Making MozReview Faster by Disregarding RESTful Design

January 13, 2016 at 03:25 PM | categories: MozReview, Mozilla

When I first started writing web services, I was a huge RESTful fan boy. The architectural properties - especially the parts related to caching and scalability - really jived with me. But as I've grown older and gained experienced, I've realized that RESTful design, like many aspects of software engineering, is more of a guideline or ideal than a panacea. This post is about one of those experiences.

Review Board's Web API is RESTful. It's actually one of the better examples of a RESTful API I've seen. There is a very clear separation between resources. And everything - and I mean everything - is a resource. Hyperlinks are used for the purposes described in Roy T. Fielding's dissertation. I can tell the people who authored this web API understood RESTful design and they succeeded in transferring that knowledge to a web API.

Mozilla's MozReview code review tool is built on top of Review Board. We've made a number of customizations. The most significant is the ability to submit a series of commits as one logical review series. This occurs as a side-effect of a hg push to the code review repository. Once your changesets are pushed to the remote repository, that server issues a number of Review Board Web API HTTP requests to reviewboard.mozilla.org to create the review requests, assign reviewers, etc. This is mostly all built on the built-in web API endpoints offered by Review Board.

Because Review Board's Web API adheres to RESTful design principles so well, turning a series of commits into a series of review requests takes a lot of HTTP requests. For each commit, we have to perform something like 5 HTTP requests to define the server state. For series of say 10 commits (which aren't uncommon since we try to encourage the use of microcommits), this can add up to dozens of HTTP requests! And that's just counting the HTTP requests to Review Board: because we've integrated Review Board with Bugzilla, events like publishing result in additional RESTful HTTP requests from Review Board to bugzilla.mozilla.org.

At the end of the day, submitting and publishing a series of 10 commits consumes somewhere between 75 and 100 HTTP requests! While the servers are all in close physical proximity (read: low network latencies), we are reusing TCP connections, and each HTTP request completes fairly quickly, the overhead adds up. It's not uncommon for publishing commit series to take over 30s. This is unacceptable to developers. We want them to publish commits for review as quickly as possible so they can get on with their next task. Humans should not have to wait on machines.

Over in bug 1220468, I implemented a new batch submit web API for Review Board and converted the Mercurial server to call it instead of the classic, RESTful Review Board web APIs. In other words, I threw away the RESTful properties of the web API and implemented a monolith API doing exactly what we need. The result is a drastic reduction in net HTTP requests. In our tests, submitting a series of 20 commits for review reduced the HTTP request count by 104! Furthermore, the new API endpoint performs all modifications in a single database transaction. Before, each HTTP request was independent and we had bugs where failures in the middle of a HTTP request series left the server in inconsistent and unexpected state.

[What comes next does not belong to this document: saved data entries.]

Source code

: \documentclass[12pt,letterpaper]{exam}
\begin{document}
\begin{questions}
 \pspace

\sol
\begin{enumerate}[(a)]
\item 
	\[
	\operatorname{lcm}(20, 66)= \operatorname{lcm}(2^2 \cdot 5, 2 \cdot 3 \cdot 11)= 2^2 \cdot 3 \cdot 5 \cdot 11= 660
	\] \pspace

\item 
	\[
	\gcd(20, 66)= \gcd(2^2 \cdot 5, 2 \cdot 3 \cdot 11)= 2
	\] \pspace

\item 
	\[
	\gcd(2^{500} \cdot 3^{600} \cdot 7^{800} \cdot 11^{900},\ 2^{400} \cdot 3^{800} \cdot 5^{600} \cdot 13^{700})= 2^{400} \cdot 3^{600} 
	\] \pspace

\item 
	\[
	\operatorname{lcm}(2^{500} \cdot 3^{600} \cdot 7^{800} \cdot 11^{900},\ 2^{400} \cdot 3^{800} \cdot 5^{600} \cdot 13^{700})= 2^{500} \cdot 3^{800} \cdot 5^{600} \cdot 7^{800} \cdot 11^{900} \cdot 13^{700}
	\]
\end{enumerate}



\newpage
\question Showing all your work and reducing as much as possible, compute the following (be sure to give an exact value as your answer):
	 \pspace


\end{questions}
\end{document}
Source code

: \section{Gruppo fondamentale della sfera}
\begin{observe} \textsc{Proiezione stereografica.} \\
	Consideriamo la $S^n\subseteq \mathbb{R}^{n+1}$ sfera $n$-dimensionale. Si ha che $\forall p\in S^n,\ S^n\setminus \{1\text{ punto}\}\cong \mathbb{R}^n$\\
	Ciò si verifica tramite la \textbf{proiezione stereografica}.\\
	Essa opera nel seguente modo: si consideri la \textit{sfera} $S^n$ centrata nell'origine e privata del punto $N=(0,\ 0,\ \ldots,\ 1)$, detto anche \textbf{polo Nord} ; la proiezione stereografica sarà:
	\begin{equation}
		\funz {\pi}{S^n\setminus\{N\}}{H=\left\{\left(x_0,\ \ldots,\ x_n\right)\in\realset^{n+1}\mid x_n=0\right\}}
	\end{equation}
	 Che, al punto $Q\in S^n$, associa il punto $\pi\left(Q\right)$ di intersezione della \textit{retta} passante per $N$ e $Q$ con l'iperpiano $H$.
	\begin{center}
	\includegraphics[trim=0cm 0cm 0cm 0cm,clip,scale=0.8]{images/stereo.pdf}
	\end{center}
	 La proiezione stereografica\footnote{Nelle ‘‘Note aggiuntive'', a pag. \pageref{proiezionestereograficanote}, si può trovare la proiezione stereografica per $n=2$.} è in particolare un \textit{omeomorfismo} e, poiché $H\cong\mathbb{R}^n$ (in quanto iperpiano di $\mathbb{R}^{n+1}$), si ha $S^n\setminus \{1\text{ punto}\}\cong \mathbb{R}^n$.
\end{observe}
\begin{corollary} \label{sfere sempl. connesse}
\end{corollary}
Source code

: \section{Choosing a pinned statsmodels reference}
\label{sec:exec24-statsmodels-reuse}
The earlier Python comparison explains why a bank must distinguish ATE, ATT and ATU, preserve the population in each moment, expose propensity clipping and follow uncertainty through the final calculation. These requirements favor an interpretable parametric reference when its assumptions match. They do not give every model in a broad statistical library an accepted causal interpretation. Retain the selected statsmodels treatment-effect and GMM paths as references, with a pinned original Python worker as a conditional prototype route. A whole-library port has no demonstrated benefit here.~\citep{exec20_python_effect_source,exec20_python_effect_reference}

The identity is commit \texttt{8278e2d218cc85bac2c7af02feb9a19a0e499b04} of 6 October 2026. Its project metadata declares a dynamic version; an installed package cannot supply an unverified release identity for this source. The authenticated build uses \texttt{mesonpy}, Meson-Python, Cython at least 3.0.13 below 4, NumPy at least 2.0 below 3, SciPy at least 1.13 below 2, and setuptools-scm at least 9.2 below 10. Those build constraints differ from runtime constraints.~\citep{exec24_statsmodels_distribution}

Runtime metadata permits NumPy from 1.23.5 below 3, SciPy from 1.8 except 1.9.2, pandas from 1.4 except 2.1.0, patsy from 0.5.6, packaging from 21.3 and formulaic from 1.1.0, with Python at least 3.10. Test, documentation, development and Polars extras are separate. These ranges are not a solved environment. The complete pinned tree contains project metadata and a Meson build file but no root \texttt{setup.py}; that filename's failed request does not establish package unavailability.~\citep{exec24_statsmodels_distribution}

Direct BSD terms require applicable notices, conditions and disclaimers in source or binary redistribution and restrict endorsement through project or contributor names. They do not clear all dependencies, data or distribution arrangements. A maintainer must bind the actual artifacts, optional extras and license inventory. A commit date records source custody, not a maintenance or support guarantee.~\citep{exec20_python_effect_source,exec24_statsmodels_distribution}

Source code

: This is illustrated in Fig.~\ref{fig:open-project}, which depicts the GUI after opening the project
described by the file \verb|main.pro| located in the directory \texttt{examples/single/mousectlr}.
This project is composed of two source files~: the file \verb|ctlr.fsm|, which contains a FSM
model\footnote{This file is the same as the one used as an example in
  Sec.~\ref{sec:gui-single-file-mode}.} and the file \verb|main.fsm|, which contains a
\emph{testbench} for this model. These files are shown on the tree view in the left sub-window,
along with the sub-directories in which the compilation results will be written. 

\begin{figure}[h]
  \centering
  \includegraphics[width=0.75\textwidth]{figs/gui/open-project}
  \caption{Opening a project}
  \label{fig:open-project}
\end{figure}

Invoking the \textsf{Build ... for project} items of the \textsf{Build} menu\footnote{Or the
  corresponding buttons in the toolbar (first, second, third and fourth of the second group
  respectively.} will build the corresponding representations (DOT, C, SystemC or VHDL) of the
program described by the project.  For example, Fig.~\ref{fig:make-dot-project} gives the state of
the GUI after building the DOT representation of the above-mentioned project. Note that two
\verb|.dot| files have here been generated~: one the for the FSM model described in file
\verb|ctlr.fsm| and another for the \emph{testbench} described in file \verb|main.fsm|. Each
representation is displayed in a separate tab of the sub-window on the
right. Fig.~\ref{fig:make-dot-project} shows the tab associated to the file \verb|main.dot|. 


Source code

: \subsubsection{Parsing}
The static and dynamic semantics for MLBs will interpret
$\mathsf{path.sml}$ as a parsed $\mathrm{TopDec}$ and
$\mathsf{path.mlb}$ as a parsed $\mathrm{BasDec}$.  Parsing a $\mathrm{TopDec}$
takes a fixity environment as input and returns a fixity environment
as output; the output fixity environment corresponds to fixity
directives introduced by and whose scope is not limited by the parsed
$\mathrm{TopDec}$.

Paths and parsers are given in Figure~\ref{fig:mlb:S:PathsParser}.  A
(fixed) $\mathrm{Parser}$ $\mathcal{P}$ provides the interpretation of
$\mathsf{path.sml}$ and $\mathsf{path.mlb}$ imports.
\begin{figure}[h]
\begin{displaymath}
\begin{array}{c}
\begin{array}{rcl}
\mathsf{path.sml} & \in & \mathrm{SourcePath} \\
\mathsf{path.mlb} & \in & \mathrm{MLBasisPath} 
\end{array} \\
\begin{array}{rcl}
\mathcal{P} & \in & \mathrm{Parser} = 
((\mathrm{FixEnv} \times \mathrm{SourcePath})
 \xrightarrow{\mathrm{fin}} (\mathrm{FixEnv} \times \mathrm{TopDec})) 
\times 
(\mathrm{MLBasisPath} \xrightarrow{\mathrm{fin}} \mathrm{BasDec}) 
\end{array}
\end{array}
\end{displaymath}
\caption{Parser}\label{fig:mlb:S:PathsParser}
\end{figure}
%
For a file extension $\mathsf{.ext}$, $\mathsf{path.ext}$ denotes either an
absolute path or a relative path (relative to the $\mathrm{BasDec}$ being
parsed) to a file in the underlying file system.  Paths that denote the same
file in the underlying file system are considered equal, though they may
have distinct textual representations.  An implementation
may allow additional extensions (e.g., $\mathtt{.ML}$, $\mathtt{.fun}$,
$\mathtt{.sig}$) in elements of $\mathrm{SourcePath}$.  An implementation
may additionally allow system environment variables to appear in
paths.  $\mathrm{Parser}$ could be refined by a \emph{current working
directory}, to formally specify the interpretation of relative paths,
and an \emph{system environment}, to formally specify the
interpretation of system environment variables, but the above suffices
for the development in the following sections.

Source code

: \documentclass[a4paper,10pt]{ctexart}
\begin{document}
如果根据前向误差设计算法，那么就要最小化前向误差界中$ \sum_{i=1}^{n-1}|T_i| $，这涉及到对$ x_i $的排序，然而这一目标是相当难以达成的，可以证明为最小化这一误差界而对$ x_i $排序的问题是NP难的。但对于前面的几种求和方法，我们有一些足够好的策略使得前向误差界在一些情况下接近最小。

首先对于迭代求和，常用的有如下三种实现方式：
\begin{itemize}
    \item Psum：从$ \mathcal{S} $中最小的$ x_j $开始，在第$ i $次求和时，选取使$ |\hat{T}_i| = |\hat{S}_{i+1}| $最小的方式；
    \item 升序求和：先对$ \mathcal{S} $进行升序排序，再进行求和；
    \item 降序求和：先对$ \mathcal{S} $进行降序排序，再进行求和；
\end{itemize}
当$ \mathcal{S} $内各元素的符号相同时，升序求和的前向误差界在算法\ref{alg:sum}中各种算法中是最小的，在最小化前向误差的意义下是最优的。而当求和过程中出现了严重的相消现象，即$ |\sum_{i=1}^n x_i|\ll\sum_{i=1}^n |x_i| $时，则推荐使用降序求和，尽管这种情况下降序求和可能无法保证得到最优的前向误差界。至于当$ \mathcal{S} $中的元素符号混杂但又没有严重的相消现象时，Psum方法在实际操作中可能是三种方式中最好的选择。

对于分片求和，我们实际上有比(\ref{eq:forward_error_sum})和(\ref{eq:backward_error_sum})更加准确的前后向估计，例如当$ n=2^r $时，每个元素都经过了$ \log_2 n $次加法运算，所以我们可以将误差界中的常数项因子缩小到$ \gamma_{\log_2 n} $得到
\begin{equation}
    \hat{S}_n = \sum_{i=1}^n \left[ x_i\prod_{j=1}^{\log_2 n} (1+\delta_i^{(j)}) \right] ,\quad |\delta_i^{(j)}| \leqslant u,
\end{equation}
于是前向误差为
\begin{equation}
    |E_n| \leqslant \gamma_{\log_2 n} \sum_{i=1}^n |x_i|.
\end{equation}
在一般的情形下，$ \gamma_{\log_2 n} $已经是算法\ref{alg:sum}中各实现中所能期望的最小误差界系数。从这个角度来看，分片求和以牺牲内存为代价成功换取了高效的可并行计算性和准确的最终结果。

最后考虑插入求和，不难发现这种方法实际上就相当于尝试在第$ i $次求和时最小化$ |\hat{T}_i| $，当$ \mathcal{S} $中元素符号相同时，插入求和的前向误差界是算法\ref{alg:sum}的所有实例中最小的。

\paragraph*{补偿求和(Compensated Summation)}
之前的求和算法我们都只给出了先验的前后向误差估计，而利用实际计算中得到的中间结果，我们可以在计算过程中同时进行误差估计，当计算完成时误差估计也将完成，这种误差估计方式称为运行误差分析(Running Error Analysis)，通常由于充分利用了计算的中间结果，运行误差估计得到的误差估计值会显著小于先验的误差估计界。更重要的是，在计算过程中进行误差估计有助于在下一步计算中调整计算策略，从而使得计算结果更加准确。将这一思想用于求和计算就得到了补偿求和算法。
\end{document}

The new API is significantly faster and more atomic as a bonus. The main reason the new implementation isn't yet nearly instantaneous is because we're still performing several RESTful HTTP requests to Bugzilla from Review Board. But there are plans for Bugzilla to implement the batch APIs we need as well, so stay tuned.

(I don't want to blame the Review Board or Bugzilla maintainers for their RESTful web APIs that are giving MozReview a bit of scaling pain. MozReview is definitely abusing them almost certainly in ways that weren't imagined when they were conceived. To their credit, the maintainers of both products have recognized the limitations in their APIs and are working to address them.)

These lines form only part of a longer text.